<<<<

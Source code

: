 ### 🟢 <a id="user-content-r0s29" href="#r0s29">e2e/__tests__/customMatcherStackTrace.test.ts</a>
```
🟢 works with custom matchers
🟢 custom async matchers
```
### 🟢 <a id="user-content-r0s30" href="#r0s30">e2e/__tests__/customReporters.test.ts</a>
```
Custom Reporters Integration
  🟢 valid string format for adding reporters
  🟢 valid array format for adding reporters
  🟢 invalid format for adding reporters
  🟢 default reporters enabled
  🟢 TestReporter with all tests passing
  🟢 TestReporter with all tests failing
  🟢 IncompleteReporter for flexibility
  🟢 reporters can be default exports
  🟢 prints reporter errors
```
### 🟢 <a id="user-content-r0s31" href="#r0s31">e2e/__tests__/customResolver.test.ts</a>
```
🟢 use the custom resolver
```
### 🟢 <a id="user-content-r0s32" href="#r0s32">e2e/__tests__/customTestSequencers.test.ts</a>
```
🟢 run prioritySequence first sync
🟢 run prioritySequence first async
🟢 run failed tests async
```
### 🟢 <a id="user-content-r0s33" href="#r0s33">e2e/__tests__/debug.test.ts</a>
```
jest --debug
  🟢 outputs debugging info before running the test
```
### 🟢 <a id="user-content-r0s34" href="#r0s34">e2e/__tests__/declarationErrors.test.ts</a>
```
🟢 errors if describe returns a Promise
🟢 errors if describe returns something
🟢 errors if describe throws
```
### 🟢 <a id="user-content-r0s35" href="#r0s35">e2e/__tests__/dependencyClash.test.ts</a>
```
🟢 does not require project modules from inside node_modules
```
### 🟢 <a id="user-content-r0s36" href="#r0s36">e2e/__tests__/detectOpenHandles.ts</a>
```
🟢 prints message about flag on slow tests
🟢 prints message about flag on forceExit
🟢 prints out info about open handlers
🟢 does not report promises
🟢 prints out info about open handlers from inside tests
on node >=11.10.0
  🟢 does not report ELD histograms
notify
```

>>>>

Which lines of the entries above contain the string "about"? Copy each one.

§ EXERCISE OUTPUT:
🟢 prints message about flag on slow tests
🟢 prints message about flag on forceExit
🟢 prints out info about open handlers
🟢 prints out info about open handlers from inside tests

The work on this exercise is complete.